▶ [The records]:
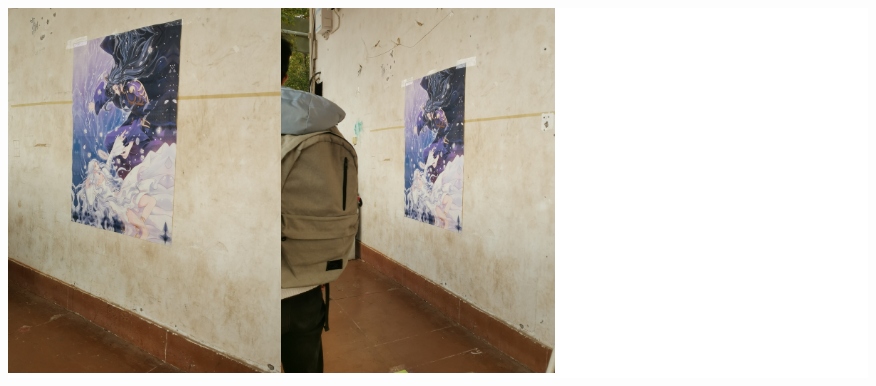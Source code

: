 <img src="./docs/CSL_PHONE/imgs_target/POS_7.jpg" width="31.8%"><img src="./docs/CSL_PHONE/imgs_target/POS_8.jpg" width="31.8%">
--
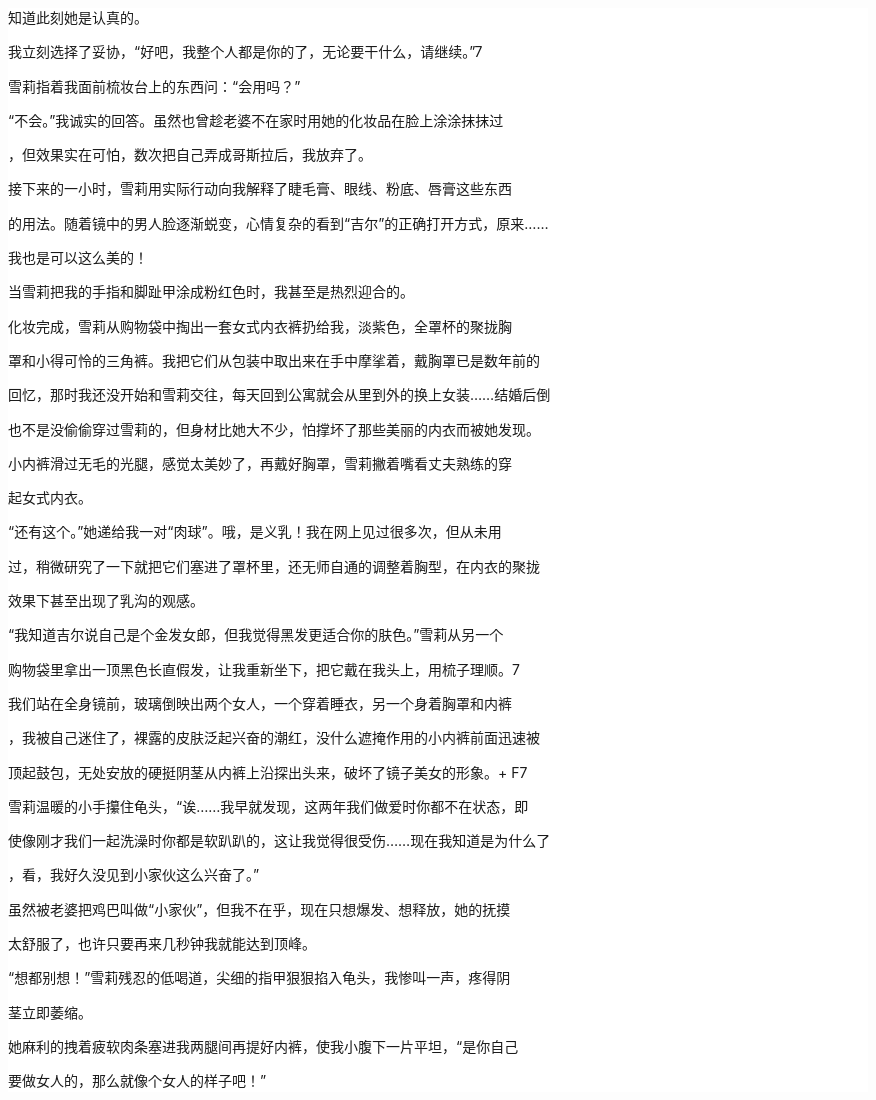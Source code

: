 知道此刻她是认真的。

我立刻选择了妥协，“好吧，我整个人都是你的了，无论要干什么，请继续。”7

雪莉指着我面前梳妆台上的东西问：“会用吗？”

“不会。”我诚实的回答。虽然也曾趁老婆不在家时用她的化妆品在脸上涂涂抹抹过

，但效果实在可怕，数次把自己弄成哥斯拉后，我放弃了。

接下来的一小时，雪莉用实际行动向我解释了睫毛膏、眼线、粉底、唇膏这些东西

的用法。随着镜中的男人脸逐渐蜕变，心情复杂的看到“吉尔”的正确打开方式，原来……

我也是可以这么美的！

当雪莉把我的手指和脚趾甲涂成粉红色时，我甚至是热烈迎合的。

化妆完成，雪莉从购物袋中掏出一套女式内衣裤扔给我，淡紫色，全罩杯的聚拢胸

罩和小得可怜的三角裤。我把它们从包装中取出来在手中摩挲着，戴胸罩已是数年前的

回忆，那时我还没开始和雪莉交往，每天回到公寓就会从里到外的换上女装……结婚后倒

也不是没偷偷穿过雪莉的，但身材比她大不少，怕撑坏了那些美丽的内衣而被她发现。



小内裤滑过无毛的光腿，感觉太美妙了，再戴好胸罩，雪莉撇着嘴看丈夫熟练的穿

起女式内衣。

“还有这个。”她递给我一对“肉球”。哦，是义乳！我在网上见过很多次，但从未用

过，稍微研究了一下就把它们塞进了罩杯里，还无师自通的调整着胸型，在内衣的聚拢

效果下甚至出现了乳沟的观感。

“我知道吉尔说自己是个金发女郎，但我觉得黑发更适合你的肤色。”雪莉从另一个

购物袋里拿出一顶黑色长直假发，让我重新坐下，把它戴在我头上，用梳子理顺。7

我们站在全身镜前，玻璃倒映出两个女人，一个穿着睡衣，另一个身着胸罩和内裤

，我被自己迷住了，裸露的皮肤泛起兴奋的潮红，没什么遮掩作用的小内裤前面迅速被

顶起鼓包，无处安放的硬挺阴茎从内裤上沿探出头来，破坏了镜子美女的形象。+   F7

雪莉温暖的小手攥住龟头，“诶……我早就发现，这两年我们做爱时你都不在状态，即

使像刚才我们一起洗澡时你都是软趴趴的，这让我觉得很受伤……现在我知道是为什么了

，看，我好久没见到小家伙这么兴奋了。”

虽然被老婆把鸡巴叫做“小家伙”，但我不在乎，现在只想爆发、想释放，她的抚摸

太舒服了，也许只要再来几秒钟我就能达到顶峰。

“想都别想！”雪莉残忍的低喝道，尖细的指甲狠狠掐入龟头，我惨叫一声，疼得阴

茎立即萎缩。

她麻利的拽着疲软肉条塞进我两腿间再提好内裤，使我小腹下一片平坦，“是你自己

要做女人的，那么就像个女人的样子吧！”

▶ [What is needed]:
In the listing above, locate the line containing "回忆，那时我还没开始和雪莉交往，每天回到公寓就会从里到外的换上女装……结婚后倒" and the line containing "我们站在全身镜前，玻璃倒映出两个女人，一个穿着睡衣，另一个身着胸罩和内裤". Extract those two lines and every line between them, exactly as written, and only those.

▶ [Answer for the task]:
回忆，那时我还没开始和雪莉交往，每天回到公寓就会从里到外的换上女装……结婚后倒

也不是没偷偷穿过雪莉的，但身材比她大不少，怕撑坏了那些美丽的内衣而被她发现。



小内裤滑过无毛的光腿，感觉太美妙了，再戴好胸罩，雪莉撇着嘴看丈夫熟练的穿

起女式内衣。

“还有这个。”她递给我一对“肉球”。哦，是义乳！我在网上见过很多次，但从未用

过，稍微研究了一下就把它们塞进了罩杯里，还无师自通的调整着胸型，在内衣的聚拢

效果下甚至出现了乳沟的观感。

“我知道吉尔说自己是个金发女郎，但我觉得黑发更适合你的肤色。”雪莉从另一个

购物袋里拿出一顶黑色长直假发，让我重新坐下，把它戴在我头上，用梳子理顺。7

我们站在全身镜前，玻璃倒映出两个女人，一个穿着睡衣，另一个身着胸罩和内裤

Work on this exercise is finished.